From LOCUS magazine.

R.A. LAFFERTY (1914–2002)

Though my friend Dan Knight was one of his many small press publishers, I only met R.A. Lafferty once, at the 1990 Worldcon. He was an old man. I sat beside him at the bar overlooking the Chicago skyline and told him whatever it is you tell writers whose work you worship, envy, love, imitate, admire, parse, repeat, urge on others and read over and over again. 

He was cordial but more interested in admiring the view through the floor-to-ceiling windows. I remarked that Chicago’s skyline must have changed a lot since he first saw it. He nodded thoughtfully. “I loved it then,” he said, “and I love it now!”

Then he sort of fell over. He was pretty drunk. He asked if I would help him get to his room, and I did. On the way, he signed a book for my son Gabriel. From the time Gabe was ten we had read Lafferty on vacations, aloud in the car. “The Narrow Valley” was one of Gabe’s favorites. Good, strong stuff for a kid.

For me, reading Lafferty was like looking into Chapman’s Homer. He interested me in SF again, after I had outgrown my early love for Simak and Asimov and Heinlein. What a word slinger: what a richness of idea and image, in Irish-cadenced prose! Lafferty wrote the opposite of the post-Chekhovian modern short story. Show don’t tell? The pleasure’s in the telling.

R. A. Lafferty

Rhetoric, in the grand old manner, was at the center of his game. He could go from high-faluting to just plain faluting, and back again, all in a paragraph. Like Charles Mingus, another American original, Lafferty loved the sounds he made; never satified with mere profundity, he was pretty, too. He was our Mingus, I think, elevating us all. And his stories always had a humanist agenda, though I understand he was a political conservative. There’s a wise (or at least watchful) Indian in almost every tale.

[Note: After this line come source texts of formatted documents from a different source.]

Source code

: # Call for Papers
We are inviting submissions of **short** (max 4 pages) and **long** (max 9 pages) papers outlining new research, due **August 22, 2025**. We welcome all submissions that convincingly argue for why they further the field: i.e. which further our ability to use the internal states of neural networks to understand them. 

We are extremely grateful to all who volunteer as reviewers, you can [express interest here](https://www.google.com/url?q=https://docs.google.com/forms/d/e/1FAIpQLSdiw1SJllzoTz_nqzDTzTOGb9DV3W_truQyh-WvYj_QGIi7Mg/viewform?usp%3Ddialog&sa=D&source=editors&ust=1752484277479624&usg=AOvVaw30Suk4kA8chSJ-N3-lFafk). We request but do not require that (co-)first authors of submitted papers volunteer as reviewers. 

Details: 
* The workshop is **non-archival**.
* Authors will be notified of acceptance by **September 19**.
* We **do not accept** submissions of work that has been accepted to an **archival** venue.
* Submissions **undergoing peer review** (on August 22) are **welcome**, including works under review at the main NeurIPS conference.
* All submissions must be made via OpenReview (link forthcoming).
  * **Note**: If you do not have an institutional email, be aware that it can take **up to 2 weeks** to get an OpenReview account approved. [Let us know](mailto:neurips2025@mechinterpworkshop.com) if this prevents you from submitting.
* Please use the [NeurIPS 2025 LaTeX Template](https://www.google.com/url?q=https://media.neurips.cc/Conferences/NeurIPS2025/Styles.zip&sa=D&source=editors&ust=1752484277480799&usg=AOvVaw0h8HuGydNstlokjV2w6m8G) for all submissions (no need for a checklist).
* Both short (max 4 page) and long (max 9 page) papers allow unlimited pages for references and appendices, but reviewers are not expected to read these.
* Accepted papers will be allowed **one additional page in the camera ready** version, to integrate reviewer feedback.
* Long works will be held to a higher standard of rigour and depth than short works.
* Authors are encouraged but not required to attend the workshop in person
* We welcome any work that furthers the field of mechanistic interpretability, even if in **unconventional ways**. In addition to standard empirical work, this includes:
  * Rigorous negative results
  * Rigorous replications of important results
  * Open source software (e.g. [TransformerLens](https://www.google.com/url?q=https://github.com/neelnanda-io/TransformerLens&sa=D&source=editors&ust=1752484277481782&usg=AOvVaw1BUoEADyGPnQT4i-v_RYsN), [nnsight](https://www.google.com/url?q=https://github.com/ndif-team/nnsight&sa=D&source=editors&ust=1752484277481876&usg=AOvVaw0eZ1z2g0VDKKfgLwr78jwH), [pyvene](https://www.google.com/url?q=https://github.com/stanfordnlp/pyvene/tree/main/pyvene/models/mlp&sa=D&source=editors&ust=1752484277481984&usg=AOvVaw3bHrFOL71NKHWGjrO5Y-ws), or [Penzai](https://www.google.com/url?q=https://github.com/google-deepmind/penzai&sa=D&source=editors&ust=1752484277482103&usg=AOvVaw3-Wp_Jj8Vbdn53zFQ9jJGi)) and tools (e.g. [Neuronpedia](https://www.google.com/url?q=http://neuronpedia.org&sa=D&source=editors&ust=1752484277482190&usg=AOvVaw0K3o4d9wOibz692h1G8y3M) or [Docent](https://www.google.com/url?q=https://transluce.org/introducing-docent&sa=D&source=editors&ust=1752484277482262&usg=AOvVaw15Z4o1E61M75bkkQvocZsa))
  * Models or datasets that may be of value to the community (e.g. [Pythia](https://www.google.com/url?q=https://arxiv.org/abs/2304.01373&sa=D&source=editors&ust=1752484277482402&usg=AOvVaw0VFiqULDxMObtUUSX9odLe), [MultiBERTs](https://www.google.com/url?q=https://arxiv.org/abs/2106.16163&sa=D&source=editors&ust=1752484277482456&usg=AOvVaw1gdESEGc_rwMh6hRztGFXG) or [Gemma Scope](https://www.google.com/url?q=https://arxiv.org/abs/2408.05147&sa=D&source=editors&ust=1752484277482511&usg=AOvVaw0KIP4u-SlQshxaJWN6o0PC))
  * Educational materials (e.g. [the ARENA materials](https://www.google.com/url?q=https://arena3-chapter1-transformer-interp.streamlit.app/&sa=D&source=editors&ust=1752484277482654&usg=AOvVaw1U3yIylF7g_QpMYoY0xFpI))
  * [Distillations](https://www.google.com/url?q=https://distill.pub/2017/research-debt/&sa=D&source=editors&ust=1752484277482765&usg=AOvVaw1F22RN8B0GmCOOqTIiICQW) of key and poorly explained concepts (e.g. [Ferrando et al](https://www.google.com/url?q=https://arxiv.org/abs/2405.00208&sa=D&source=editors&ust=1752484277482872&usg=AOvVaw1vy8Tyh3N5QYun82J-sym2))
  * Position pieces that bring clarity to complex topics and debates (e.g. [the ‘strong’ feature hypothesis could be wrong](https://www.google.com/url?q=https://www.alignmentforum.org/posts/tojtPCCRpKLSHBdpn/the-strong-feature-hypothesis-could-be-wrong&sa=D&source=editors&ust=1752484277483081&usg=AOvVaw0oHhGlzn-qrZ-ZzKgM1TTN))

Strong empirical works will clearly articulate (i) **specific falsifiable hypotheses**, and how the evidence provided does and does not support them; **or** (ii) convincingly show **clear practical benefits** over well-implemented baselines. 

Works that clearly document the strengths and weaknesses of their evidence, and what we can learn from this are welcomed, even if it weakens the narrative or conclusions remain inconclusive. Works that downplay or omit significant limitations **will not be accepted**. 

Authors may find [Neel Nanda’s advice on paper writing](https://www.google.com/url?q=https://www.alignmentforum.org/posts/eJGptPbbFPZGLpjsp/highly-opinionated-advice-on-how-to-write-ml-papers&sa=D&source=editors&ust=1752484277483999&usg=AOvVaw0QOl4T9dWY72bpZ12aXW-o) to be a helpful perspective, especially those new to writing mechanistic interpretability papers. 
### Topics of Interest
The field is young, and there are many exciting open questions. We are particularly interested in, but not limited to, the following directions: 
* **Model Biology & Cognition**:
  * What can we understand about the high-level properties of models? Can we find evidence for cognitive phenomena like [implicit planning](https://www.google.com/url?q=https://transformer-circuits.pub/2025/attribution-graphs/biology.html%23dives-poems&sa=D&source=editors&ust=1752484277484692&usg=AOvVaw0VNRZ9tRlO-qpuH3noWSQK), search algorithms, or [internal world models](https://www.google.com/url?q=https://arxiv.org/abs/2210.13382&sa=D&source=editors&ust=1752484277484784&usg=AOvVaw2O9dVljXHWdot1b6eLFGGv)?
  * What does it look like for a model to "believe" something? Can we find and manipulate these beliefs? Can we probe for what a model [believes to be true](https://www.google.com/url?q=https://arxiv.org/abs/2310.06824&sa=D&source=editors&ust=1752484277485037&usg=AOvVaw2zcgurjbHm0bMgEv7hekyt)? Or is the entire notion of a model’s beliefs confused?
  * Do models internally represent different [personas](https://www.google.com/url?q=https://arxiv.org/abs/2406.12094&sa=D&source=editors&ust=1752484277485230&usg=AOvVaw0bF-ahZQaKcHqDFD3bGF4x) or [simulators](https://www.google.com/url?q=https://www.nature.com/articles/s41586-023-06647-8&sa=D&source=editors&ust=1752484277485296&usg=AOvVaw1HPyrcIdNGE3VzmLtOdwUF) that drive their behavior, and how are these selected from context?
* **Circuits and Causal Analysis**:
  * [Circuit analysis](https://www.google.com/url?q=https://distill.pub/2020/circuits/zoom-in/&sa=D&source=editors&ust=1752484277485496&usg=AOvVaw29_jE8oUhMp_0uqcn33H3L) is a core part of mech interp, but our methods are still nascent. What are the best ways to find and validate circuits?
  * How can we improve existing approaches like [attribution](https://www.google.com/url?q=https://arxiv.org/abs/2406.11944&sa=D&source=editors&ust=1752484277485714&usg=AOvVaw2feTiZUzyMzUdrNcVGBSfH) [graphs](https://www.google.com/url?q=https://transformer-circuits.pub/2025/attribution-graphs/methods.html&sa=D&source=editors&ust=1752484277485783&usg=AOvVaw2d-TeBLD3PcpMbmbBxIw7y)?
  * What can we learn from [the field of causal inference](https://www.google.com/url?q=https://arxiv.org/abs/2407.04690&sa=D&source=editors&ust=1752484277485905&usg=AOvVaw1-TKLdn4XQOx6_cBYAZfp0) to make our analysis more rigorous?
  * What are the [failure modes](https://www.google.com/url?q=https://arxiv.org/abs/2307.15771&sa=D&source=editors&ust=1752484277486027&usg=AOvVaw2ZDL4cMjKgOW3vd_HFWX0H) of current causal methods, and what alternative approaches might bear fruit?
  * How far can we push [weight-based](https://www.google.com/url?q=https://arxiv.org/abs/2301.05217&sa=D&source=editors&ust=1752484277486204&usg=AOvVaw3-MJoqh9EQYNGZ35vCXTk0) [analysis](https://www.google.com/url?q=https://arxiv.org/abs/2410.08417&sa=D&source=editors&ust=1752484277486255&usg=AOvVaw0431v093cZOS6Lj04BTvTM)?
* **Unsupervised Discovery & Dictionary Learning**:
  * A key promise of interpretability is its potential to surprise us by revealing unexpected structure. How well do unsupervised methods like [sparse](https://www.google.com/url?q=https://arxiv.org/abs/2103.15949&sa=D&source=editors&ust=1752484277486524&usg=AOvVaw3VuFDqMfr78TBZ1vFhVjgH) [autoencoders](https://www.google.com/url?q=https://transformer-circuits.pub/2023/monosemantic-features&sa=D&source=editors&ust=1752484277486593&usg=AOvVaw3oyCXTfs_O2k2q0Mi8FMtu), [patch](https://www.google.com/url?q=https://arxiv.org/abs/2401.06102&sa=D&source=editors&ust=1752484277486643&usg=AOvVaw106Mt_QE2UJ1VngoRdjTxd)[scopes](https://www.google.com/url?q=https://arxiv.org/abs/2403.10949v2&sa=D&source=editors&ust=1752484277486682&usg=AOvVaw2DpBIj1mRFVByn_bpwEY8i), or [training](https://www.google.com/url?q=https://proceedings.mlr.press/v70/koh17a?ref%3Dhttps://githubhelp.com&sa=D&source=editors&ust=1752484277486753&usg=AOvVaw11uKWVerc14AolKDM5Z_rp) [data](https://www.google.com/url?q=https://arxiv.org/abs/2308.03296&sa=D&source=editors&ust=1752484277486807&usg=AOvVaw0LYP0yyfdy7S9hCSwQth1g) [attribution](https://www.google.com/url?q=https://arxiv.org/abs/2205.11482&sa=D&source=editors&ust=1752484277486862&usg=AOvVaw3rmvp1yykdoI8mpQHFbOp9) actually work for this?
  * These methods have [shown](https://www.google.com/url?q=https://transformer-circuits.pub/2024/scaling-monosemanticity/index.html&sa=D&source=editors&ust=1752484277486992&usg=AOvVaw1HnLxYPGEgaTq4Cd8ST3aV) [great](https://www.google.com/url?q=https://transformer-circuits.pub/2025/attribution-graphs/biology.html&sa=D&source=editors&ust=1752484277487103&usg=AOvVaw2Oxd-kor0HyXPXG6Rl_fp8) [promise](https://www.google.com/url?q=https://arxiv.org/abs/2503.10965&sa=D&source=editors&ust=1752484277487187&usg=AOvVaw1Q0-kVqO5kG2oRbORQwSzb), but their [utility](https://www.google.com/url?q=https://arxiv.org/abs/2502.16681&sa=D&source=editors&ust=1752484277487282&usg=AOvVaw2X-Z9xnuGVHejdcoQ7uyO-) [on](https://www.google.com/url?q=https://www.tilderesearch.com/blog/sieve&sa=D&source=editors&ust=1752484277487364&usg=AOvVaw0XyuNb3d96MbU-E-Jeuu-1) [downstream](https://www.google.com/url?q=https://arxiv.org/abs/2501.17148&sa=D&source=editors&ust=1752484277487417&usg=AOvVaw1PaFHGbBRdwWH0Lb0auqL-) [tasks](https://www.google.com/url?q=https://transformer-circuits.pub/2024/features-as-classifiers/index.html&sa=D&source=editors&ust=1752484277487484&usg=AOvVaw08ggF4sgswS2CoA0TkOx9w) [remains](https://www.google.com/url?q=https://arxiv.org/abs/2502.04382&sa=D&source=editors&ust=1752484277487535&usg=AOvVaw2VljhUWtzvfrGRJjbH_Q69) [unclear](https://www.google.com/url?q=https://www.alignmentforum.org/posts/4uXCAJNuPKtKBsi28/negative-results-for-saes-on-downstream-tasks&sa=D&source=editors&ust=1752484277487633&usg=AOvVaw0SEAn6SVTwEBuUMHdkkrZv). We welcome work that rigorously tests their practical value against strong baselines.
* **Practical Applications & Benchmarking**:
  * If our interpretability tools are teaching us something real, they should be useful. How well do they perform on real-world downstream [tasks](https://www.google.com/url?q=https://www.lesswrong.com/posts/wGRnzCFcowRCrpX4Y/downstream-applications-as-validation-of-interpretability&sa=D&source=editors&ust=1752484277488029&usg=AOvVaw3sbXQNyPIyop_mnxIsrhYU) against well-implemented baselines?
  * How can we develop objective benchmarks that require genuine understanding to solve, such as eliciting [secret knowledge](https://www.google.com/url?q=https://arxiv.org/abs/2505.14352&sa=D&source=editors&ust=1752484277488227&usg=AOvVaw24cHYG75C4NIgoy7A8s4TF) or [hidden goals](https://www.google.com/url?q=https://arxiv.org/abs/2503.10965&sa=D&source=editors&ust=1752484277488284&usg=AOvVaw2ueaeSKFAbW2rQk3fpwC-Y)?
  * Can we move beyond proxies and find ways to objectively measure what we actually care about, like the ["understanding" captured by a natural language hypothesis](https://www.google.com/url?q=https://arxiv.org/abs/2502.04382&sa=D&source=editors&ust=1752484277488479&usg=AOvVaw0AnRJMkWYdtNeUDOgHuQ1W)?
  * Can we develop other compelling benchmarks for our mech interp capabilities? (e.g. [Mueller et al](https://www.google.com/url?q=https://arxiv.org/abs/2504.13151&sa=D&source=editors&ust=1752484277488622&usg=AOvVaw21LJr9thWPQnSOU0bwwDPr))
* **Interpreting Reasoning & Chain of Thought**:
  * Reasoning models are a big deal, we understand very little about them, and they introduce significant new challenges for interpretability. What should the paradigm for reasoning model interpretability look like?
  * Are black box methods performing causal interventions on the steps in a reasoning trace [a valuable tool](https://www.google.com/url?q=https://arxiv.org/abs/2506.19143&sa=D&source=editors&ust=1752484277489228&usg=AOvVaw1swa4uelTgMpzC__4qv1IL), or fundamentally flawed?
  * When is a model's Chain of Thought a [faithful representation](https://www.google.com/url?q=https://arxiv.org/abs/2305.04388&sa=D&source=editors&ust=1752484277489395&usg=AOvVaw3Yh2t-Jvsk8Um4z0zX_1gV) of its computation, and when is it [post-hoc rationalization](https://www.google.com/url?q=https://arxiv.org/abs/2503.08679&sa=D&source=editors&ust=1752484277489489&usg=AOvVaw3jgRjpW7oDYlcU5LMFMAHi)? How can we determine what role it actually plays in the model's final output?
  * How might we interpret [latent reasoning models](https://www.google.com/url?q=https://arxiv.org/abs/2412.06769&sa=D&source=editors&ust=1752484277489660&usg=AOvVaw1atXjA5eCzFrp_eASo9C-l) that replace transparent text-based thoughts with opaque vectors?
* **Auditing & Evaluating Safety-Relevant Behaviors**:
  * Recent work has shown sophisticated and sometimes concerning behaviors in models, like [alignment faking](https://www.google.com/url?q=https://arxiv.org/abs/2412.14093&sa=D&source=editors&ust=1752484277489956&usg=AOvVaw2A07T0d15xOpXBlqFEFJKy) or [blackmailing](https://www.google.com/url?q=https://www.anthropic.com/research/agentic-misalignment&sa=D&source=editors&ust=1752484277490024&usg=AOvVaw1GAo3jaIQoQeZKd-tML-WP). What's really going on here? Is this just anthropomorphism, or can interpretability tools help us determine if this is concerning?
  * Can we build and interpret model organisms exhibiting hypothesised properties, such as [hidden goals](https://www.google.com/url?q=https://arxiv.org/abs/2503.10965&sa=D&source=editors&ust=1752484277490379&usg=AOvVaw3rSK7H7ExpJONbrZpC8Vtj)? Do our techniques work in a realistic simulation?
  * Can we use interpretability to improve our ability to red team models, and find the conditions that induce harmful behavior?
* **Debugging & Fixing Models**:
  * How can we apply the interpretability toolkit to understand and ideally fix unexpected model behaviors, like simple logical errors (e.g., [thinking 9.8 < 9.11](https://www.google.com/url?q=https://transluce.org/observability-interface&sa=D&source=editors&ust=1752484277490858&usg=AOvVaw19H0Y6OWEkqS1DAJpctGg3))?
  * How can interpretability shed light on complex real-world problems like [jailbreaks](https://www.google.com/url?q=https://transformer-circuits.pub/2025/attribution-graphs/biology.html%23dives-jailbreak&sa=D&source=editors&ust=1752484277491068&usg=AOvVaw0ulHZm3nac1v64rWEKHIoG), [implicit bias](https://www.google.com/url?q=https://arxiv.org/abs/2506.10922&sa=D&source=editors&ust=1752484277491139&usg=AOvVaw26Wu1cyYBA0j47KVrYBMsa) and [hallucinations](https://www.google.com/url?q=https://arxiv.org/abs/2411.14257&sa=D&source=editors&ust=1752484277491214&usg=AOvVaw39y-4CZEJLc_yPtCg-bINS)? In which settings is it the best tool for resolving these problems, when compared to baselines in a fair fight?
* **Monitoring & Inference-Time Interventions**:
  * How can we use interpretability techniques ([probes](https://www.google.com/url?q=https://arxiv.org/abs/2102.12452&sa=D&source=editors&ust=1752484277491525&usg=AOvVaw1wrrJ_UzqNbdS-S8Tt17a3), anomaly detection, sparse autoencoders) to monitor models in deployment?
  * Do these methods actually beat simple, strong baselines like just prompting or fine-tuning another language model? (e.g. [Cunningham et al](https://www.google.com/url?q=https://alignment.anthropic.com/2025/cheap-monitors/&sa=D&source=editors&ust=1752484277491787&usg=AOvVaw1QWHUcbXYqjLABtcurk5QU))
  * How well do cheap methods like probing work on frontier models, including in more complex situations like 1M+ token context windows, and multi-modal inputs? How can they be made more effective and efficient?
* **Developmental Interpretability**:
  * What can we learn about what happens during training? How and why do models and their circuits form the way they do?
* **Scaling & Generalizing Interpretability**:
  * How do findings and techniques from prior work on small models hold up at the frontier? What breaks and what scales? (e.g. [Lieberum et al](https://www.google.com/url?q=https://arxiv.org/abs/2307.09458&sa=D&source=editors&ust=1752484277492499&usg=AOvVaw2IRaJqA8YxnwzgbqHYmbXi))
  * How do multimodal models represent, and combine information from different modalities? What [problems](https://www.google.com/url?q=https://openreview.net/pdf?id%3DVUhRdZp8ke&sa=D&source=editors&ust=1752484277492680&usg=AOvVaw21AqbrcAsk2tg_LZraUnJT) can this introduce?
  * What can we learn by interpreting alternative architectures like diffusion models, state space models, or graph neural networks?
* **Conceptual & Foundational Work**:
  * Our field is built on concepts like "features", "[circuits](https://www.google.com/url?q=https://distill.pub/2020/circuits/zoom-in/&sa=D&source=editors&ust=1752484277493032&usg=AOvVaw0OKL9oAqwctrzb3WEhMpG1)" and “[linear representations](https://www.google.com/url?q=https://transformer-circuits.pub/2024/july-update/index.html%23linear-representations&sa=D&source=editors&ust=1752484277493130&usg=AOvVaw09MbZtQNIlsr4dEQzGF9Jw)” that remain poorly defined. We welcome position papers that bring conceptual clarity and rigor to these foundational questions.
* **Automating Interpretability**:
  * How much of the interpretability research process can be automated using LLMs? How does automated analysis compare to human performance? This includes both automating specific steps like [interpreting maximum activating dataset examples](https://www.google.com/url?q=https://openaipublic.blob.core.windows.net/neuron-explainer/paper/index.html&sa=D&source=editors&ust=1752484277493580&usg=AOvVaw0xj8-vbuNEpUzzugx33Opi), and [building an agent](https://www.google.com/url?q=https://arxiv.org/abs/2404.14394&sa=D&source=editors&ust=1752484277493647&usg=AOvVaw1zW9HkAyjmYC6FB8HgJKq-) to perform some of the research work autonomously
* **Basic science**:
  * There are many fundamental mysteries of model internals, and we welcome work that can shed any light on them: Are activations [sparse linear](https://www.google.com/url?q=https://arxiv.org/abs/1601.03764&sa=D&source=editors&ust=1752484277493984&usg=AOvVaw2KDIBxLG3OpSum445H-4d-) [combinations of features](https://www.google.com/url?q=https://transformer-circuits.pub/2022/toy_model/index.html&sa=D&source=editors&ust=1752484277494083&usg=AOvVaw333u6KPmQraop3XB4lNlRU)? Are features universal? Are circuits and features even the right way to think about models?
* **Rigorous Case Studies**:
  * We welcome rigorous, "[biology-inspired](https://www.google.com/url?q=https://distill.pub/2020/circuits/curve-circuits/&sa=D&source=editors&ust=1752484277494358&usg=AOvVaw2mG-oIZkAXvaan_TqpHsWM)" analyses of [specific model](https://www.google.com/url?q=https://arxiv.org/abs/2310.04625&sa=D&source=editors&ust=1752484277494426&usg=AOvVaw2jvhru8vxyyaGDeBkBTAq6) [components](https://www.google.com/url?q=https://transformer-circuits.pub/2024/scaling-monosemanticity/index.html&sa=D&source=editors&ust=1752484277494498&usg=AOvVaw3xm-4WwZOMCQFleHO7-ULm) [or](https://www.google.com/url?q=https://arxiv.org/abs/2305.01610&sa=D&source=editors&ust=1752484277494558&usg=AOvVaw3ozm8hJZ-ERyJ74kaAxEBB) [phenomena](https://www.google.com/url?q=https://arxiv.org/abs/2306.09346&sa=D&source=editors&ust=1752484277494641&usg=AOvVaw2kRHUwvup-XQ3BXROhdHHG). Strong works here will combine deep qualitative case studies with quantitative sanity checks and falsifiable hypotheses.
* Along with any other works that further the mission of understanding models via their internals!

And now he’s gone. I believe his day is yet to come; that like Melville, Lafferty will be “discovered,” and his Okla Hannali will take its rightful place as one of the three or four truly great 20th century American novels. But that’s for others to decide. 

I can’t say we’ll miss him. We’ve already missed him. He’s been gone for several years, into the fogs of age and illness. SF has moved on, into faster and shallower waters. But what a writer we had among us! He is one of those who made SF a literature to be proud of.

Goodnight, Ray Lafferty. And thanks.